Het Israëlische Hooggerechtshof heeft maandag de voorzitter van de Knesset, Yuli Edelstein, opgedragen om het parlement uiterlijk woensdag bijeen te roepen om een stemming te houden over het aanstellen van een nieuwe voorzitter. Een meerderheid van het parlement wil Edelstein, lid van Likud, vervangen om zo de controle over de parlementaire procedure uit handen van de Netanyahu’s partij te krijgen. Om dat te voorkomen had Edelstein vorige week het parlement tijdelijk geschorst. De rechters schreven in hun uitspraak dat hun ingreep noodzakelijk was, omdat anders de ‘structuur van het democratische leven’ en ‘de grondslagen van [Israëls] parlementaire systeem’ in gevaar zouden komen.
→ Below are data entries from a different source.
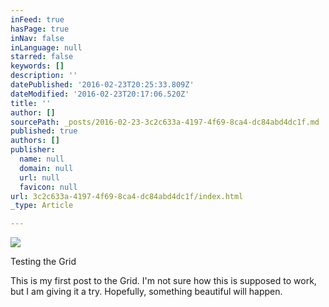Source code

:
 ```yaml
---
inFeed: true
hasPage: true
inNav: false
inLanguage: null
starred: false
keywords: []
description: ''
datePublished: '2016-02-23T20:25:33.809Z'
dateModified: '2016-02-23T20:17:06.520Z'
title: ''
author: []
sourcePath: _posts/2016-02-23-3c2c633a-4197-4f69-8ca4-dc84abd4dc1f.md
published: true
authors: []
publisher:
  name: null
  domain: null
  url: null
  favicon: null
url: 3c2c633a-4197-4f69-8ca4-dc84abd4dc1f/index.html
_type: Article

---
```

![](https://s3-us-west-2.amazonaws.com/the-grid-img/p/fa80003fb2de2b6b3642b07c7efaafdc6d69e414.jpg)

Testing the Grid

This is my first post to the Grid. I'm not sure how this is supposed to work, but I am giving it a try. Hopefully, something beautiful will happen.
Het Internationaal Strafhof heeft op 22 maart aangekondigd de procedures omtrent het onderzoek naar oorlogsmisdaden in de bezette Palestijnse gebieden vanwege de coronavirus-pandemie uit te stellen. Nadat verschillende landen, NGOs en juristen verzoekschriften hadden ingediend met het verzoek juridische argumenten te presenteren tegen de bevoegdheid van het strafhof, zou hoofdaanklager Fatou Bensouda op 30 maart haar reactie bij de rechtbank indienen. Nu lijkt dat 30 april te worden. De uitspraak van de Pre-trial Chamber over de jurisdictie van het Internationaal Strafhof in de Palestijnse gebieden wordt daarmee ook met minstens een maand vertraagd.